Since I've been posting on the 1FW board, I haven't updated my facebook page much, but will do so starting this week, I hope.

Love you guys.



Friday, August 1, 2014

Recognizing the Perfection.

I began writing this post two days ago. I've brought into real-time the things that need to be, but left others, such as July 30's stunning weather description. It's my blog so I can do what I want, right? Or as we say in our family now:  It is what it is.

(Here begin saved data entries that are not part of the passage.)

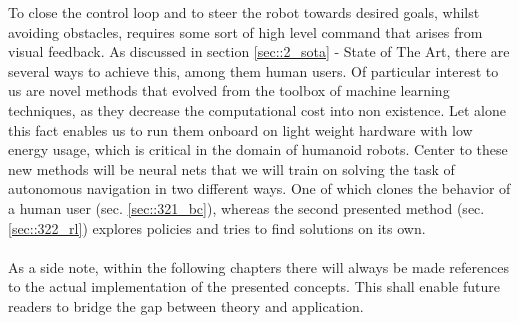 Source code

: To close the control loop and to steer the robot towards desired goals, whilst avoiding obstacles, requires some sort of high level command that arises from visual feedback. As discussed in section \ref{sec::2_sota} - State of The Art, there are several ways to achieve this, among them human users. Of particular interest to us are novel methods that evolved from the toolbox of machine learning techniques, as they decrease the computational cost into non existence. Let alone this fact enables us to run them onboard on light weight hardware with low energy usage, which is critical in the domain of humanoid robots. Center to these new methods will be neural nets that we will train on solving the task of autonomous navigation in two different ways. One of which clones the behavior of a human user (sec. \ref{sec::321_bc}), whereas the second presented method (sec. \ref{sec::322_rl}) explores policies and tries to find solutions on its own.
\\\\
As a side note, within the following chapters there will always be made references to the actual implementation of the presented concepts. This shall enable future readers to bridge the gap between theory and application. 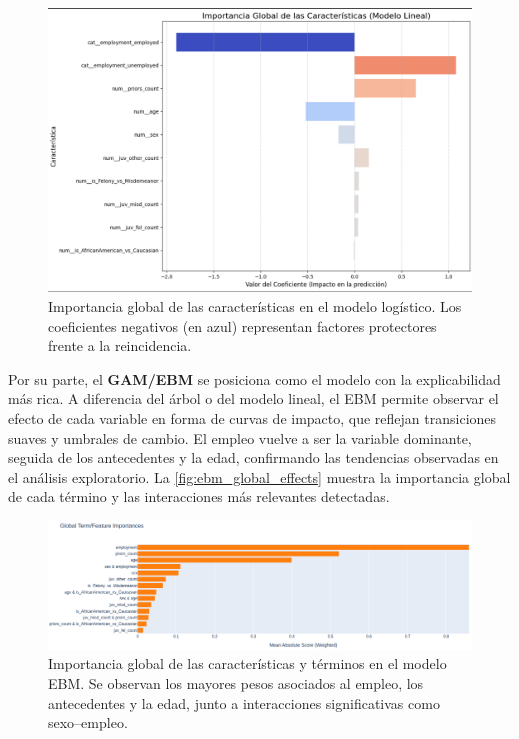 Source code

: \begin{figure}[h]
  \centering
  \includegraphics[width=0.85\linewidth]{figures/logistic_coefficients.png}
  \caption{Importancia global de las características en el modelo logístico. 
  Los coeficientes negativos (en azul) representan factores protectores frente a la reincidencia.}
  \label{fig:logistic_coefficients}
\end{figure}

Por su parte, el \textbf{GAM/EBM} se posiciona como el modelo con la explicabilidad más rica. 
A diferencia del árbol o del modelo lineal, el EBM permite observar el efecto de cada variable en forma de curvas de impacto, que reflejan transiciones suaves y umbrales de cambio. 
El empleo vuelve a ser la variable dominante, seguida de los antecedentes y la edad, confirmando las tendencias observadas en el análisis exploratorio. 
La \autoref{fig:ebm_global_effects} muestra la importancia global de cada término y las interacciones más relevantes detectadas.

\begin{figure}[h]
  \centering
  \includegraphics[width=\linewidth]{figures/ebm_global_effects.png}
  \caption{Importancia global de las características y términos en el modelo EBM. 
  Se observan los mayores pesos asociados al empleo, los antecedentes y la edad, junto a interacciones significativas como sexo–empleo.}
  \label{fig:ebm_global_effects}
\end{figure}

I wish you could feel how wonderful The Porch is today.
Let me see if I can describe to you what it feels like this July 30. A light breeze is blowing in non-stop waves. The sun is out. The sky is blueblueblue and there isn't a breath of humidity to be found. I'm sitting on The Porch and, although it is 98% shaded, in the dead of Summer...read NOW...it is normally way too hot to sit out here at 5:00 pm. Today....perfection.
This? Perfection.
Pretty much describes my life right now. Perfection. And because those two words, life and perfection, don't really belong together I will explain what I mean. Perfection, according to my google online dictionary means, "the condition, state, or quality of being free or as free as possible from all flaws or defects." Or as free as possible...*emphasis mine.*

I'm trying to recognize, more, the perfection. And less of the flawed, the defected, the painful, the ugly.

I'm an admitted amateur at this perfection viewing. For me, the flawed, defected and painful is way more easy to focus on I have never been an optimist. I married one. His momma was one. I would say of my three darling children, only one is a true optimist; one flirts with optimism after first jumping head long into pessimism and the third one is just a grump most days with not much that is positive to speak of. You figure out which is which.

I am finally feeling like I am getting a handle on things around here. On me. Notice I did not use the "C" word, Susan D....control has been eradicated from my vocab. Today, however, I feel almost on top of things...work, relationships, my health (knowing what I need to do and mapping out a plan to get 'er done...I'm a huge planner, fyi. Follow through...not so much.) My house, well, it's all a work in progress, right?

This weekend we are having Thanksgiving in August. Some have been mocking the event, but really, what's not to love? Turkey (assuming I can actually find a whole turkey in August), stuffing, mashed potatoes, corn pudding, pie and more pie, cranberry sauce, gravy, all of it. Even my own foodie children were making grumbling noises about it. One even asked if this meant no Thanksgiving in November. Where did I go wrong with these brats children?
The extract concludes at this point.